Population: The complete group of measurements, observations, objects or people.
Sample: A part of the population. A sample is usually more than five measurements, observations, objects, or people, but always smaller than the complete group.
Examples
We could use the ratio of females to males to estimate the ratio of females to males on campus. Population: the College students. Sample: The class.
We could use the average body fat index for a randomly selected group of females on campus to determine the average body fat index for females in the FSM between the ages of 18 and 22. Population: Females in the FSM. Sample: those females on cmapus that we've measured.
Ways to gather statistics
Generalizing: The process of extending from sample results to population.
Level of measurement | Definition | Examples |
---|---|---|
Nominal | In name only | Sorting by categories such as red, orange, yellow, green, blue, indigo, violet |
Ordinal | In rank order, there exists an order but differences and ratios have no meaning | Grading systems: A, B, C, D, F Rating systems: лллл,ллл,лл,л, |
Interval | Differences have meaning, but not ratios.
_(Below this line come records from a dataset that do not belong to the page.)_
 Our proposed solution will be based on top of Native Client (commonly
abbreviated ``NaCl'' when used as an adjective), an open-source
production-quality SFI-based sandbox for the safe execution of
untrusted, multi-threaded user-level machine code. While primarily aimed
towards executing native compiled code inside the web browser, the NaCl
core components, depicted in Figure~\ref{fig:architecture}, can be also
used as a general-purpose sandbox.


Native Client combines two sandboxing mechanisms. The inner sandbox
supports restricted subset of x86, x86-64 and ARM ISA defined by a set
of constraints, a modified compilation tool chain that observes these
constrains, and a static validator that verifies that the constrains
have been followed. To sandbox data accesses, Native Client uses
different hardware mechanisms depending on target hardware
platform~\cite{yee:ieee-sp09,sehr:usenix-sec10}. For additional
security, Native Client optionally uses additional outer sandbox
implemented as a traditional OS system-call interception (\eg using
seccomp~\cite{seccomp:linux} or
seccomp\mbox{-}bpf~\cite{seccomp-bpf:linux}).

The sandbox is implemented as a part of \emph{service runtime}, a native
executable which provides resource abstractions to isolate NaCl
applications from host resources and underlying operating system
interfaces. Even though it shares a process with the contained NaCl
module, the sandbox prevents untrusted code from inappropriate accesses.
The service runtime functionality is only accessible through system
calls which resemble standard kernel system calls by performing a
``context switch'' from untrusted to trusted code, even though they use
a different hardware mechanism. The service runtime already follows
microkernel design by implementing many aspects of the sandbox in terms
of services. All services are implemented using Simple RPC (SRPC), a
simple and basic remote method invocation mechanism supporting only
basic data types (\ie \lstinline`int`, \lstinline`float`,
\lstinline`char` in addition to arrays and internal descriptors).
There is either no zero or the zero has no mathematical meaning. | The numbering of the years: 2001, 2000, 1999. The year 2000 is 1000 years after 1000 A.D. (the difference has meaning), but it is NOT "twice as many years (the ratio has no meaning). Someone born in 1998 is eight years younger than someone born in 1990, but they are not half the age of someone born 999 A.D. |
Ratio | Difference and ratios have meaning. There is a mathematically meaningful zero | Physical quantities: distance, height, speed, velocity, time in seconds, altitude, acceleration, mass. 100 kg is twice as heavy as 50 kg. Ten dollars is 1/10 of $100. |
Random samples
n: a variable that represents any number. Also the number of elements/objects/people in a sample. The sample size.
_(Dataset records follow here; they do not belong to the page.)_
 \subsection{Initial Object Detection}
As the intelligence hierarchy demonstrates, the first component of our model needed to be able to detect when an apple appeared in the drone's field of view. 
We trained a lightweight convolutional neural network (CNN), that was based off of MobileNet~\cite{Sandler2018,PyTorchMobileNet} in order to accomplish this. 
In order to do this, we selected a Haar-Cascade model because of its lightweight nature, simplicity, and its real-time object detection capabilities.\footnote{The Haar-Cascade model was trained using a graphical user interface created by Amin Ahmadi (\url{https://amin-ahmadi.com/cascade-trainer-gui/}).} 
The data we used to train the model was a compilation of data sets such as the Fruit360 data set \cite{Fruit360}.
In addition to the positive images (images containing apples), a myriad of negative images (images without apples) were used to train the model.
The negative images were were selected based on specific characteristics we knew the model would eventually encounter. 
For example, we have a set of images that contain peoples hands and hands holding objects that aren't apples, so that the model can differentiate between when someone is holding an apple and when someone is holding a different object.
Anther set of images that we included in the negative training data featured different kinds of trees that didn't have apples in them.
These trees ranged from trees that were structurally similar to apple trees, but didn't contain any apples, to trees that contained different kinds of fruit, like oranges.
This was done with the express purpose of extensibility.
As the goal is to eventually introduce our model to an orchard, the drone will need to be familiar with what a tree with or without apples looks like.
A simple random sample of n measurements from a population is one selected in a way that any member of the population is equally likely to be selected.
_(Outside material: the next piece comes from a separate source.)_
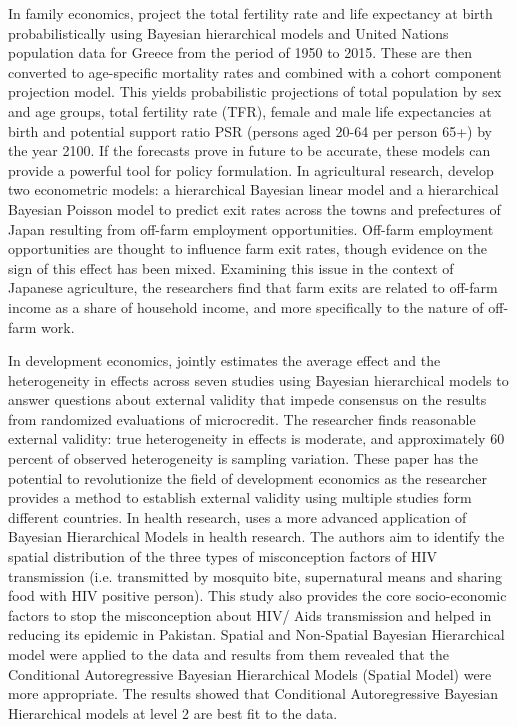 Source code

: In family economics, \cite{lamnisos2019demographic} project the total fertility rate and life expectancy at birth probabilistically using Bayesian hierarchical models and United Nations population data for Greece from the period of 1950 to 2015. These are then converted to age-specific mortality rates and combined with a cohort component projection model. This yields probabilistic projections of total population by sex and age groups, total fertility rate (TFR), female and male life expectancies at birth and potential support ratio PSR (persons aged 20-64 per person 65+) by the year 2100. If the forecasts prove in future to be accurate, these models can provide a powerful tool for policy formulation. In agricultural research, \cite{ ramsey2019saying} develop two econometric models: a hierarchical Bayesian linear model and a hierarchical Bayesian Poisson model to predict exit rates across the towns and prefectures of Japan resulting from off-farm employment opportunities. Off-farm employment opportunities are thought to influence farm exit rates, though evidence on the sign of this effect has been mixed. Examining this issue in the context of Japanese agriculture, the researchers find that farm exits are related to off-farm income as a share of household income, and more specifically to the nature of off-farm work.

In development economics, \cite{ meager2019understanding} jointly estimates the average effect and the heterogeneity in effects across seven studies using Bayesian hierarchical models to answer questions about external validity that impede consensus on the results from randomized evaluations of microcredit. The researcher finds reasonable external validity: true heterogeneity in effects is moderate, and approximately 60 percent of observed heterogeneity is sampling variation. These paper has the potential to revolutionize the field of development economics as the researcher provides a method to establish external validity using multiple studies form different countries. In health research, \cite{ rashid2019socio} uses a more advanced application of Bayesian Hierarchical Models in health research. The authors aim to identify the spatial distribution of the three types of misconception factors of HIV transmission (i.e. transmitted by mosquito bite, supernatural means and sharing food with HIV positive person). This study also provides the core socio-economic factors to stop the misconception about HIV/ Aids transmission and helped in reducing its epidemic in Pakistan. Spatial and Non-Spatial Bayesian Hierarchical model were applied to the data and results from them revealed that the Conditional Autoregressive Bayesian Hierarchical Models (Spatial Model) were more appropriate. The results showed that Conditional Autoregressive Bayesian Hierarchical models at level 2 are best fit to the data.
Ensuring that a sample is random is difficult. Suppose I want to study how many Pohnpeians own cars, would people I meet/poll on main street Kolonia be a random sample? Why? Why not?
Computers can generate pseudo-random numbers. Pseudo:falsely random. They are very close to random but are actually not necessarily random. We will look at computer generated random number later in the course. Useful in simulations, not in other situations.
Coins and dice can be used to generate random numbers.
To ensure a "balanced sample": Suppose I want to do a study of the average body fat of young people in the FSM. If I choose as my sample students a random sample of students at the national campus then I am likely to wind up with Pohnpeians being overrepresented. The national population is half Chuukese, but the campus population is more than half Pohnpeian. Hence I am likely, in a random selection of 100 students to pick too many Pohnpeians.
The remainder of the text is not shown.